ACTION ITEM:
Emit all the data exactly as provided.

Collected data
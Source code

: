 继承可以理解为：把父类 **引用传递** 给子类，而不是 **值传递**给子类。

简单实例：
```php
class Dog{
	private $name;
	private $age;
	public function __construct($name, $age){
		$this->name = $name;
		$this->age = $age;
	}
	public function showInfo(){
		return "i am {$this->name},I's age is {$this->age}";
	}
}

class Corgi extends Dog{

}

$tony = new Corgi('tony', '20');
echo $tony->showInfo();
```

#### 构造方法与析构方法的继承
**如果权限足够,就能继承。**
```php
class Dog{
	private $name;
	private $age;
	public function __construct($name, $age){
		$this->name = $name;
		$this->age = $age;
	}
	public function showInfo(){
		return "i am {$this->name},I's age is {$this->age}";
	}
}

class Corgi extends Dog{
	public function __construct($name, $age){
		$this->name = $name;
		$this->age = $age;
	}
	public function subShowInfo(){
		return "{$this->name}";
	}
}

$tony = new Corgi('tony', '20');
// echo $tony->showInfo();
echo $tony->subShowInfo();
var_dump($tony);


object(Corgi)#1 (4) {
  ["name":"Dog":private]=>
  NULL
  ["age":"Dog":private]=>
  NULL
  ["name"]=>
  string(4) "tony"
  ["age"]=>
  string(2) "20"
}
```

TASK RESULT:
Source code

: 继承可以理解为：把父类 **引用传递** 给子类，而不是 **值传递**给子类。

简单实例：
```php
class Dog{
	private $name;
	private $age;
	public function __construct($name, $age){
		$this->name = $name;
		$this->age = $age;
	}
	public function showInfo(){
		return "i am {$this->name},I's age is {$this->age}";
	}
}

class Corgi extends Dog{

}

$tony = new Corgi('tony', '20');
echo $tony->showInfo();
```

#### 构造方法与析构方法的继承
**如果权限足够,就能继承。**
```php
class Dog{
	private $name;
	private $age;
	public function __construct($name, $age){
		$this->name = $name;
		$this->age = $age;
	}
	public function showInfo(){
		return "i am {$this->name},I's age is {$this->age}";
	}
}

class Corgi extends Dog{
	public function __construct($name, $age){
		$this->name = $name;
		$this->age = $age;
	}
	public function subShowInfo(){
		return "{$this->name}";
	}
}

$tony = new Corgi('tony', '20');
// echo $tony->showInfo();
echo $tony->subShowInfo();
var_dump($tony);


object(Corgi)#1 (4) {
  ["name":"Dog":private]=>
  NULL
  ["age":"Dog":private]=>
  NULL
  ["name"]=>
  string(4) "tony"
  ["age"]=>
  string(2) "20"
}
```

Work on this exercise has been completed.